For the first time, the federal National Oceanic and Atmospheric Administration has a tribal research coordinator.

Mabel Baldwin-Schaeffer was born and raised in Kiana, a small Iñupiaq village on the Kobuk River in Northwest Alaska. She said she’ll bring that perspective with her as the first tribal coordinator for the Alaska Fisheries Science Center’s communications program.

“Near and dear to my heart has always been to improve local participation and to engage rural communities and research development,” she said. “I am most excited to work with elders and local people in the community.”

NOAA is a key federal leader of environmental research. Those involved say the new position is a step toward better representation for Alaska’s Indigenous communities.

Mabel Baldwin-Schaeffer snow crabbing in Norton Sound. (Adem Boeckmann)
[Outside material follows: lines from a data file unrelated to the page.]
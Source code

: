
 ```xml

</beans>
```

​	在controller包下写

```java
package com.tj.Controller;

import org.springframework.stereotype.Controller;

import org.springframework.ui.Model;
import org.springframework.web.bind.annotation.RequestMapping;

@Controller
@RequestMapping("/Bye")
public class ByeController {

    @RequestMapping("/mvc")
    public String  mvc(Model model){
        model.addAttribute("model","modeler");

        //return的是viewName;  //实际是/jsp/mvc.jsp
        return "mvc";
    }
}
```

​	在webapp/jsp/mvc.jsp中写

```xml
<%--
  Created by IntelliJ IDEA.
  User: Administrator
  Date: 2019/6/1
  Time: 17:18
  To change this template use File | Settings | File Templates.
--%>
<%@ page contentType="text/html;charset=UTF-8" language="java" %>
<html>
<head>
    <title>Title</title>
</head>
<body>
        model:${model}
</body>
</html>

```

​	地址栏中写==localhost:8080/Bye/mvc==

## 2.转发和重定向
As a tribal coordinator, Baldwin-Schaeffer will facilitate existing communication and outreach efforts to communities. She will also act as a liaison between NOAA and communities that rely on subsistence when scientific research takes place in the future.

“My job is to help enhance and strengthen research networks in order to build effective and helpful collaborative partnerships with Alaskan Indigenous communities,” she said.
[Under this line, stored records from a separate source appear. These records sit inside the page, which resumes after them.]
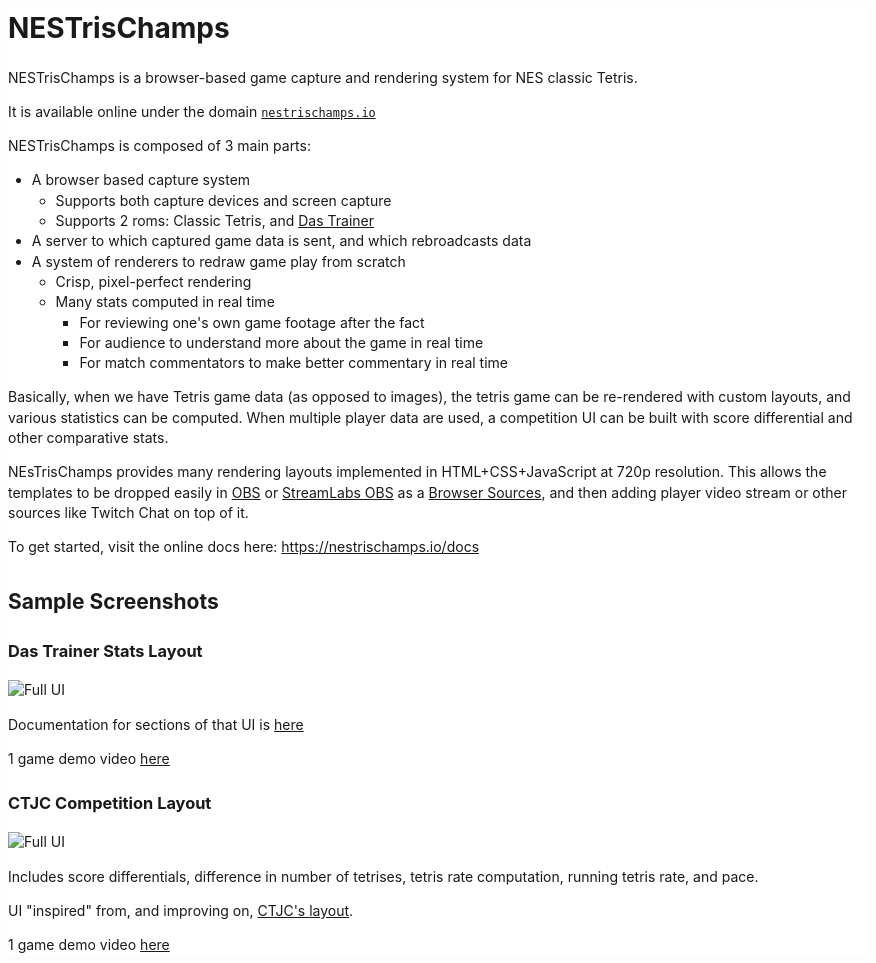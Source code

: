 # NESTrisChamps

NESTrisChamps is a browser-based game capture and rendering system for NES classic Tetris.

It is available online under the domain [`nestrischamps.io`](https://nestrischamps.herokuapp.com)

NESTrisChamps is composed of 3 main parts:
* A browser based capture system
	* Supports both capture devices and screen capture
	* Supports 2 roms: Classic Tetris, and [Das Trainer](https://www.romhacking.net/hacks/3761/)
* A server to which captured game data is sent, and which rebroadcasts data
* A system of renderers to redraw game play from scratch
	* Crisp, pixel-perfect rendering
	* Many stats computed in real time
		* For reviewing one's own game footage after the fact
		* For audience to understand more about the game in real time
		* For match commentators to make better commentary in real time


Basically, when we have Tetris game data (as opposed to images), the tetris game can be re-rendered with custom layouts, and various statistics can be computed. When multiple player data are used, a competition UI can be built with score differential and other comparative stats.

NEsTrisChamps provides many rendering layouts implemented in HTML+CSS+JavaScript at 720p resolution. This allows the templates to be dropped easily in [OBS](https://obsproject.com/) or [StreamLabs OBS](https://streamlabs.com/) as a [Browser Sources](https://obsproject.com/wiki/Sources-Guide#browsersource), and then adding player video stream or other sources like Twitch Chat on top of it.

To get started, visit the online docs here:
https://nestrischamps.io/docs


## Sample Screenshots

### Das Trainer Stats Layout

![Full UI](./public/views/1p/das_trainer.jpg)

Documentation for sections of that UI is [here](https://github.com/timotheeg/NESTrisStatsUI/blob/master/docs/stats.md)

1 game demo video [here](https://www.youtube.com/watch?v=OhNsuIUrRD0)


### CTJC Competition Layout

![Full UI](./public/views/mp/ctjc_pace.jpg)

Includes score differentials, difference in number of tetrises, tetris rate computation, running tetris rate, and pace.

UI "inspired" from, and improving on, [CTJC's layout](https://www.youtube.com/watch?v=ATpW6TQ_H2c).

1 game demo video [here](https://www.youtube.com/watch?v=0cnpc64fveg)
Baldwin-Schaeffer received her bachelor’s degree in sustainability studies and a master’s in environmental science from Alaska Pacific University.

She previously led a collaborative study on offshore gold mining and its effects on the environment — specifically, on young red king crab in the Norton Sound. The study aimed to understand the effects of the Kuskokwim Bay’s water temperatures on crabs and to strengthen communications between Alaska Native communities and the commercial fishing industry.

Bob Foy, NOAA’s science and research director, said that the partnership with Baldwin-Schaeffer will benefit the organization and Indigenous communities across the state.

“Our goal with that position is to bring information into our fisheries and marine mammal management process that includes Indigenous knowledge,” he said.

Baldwin-Schaeffer started in her new job as coordinator a couple of months ago. She said she is working to establish contacts and recruit participants from diverse backgrounds and viewpoints to engage with NOAA’s projects.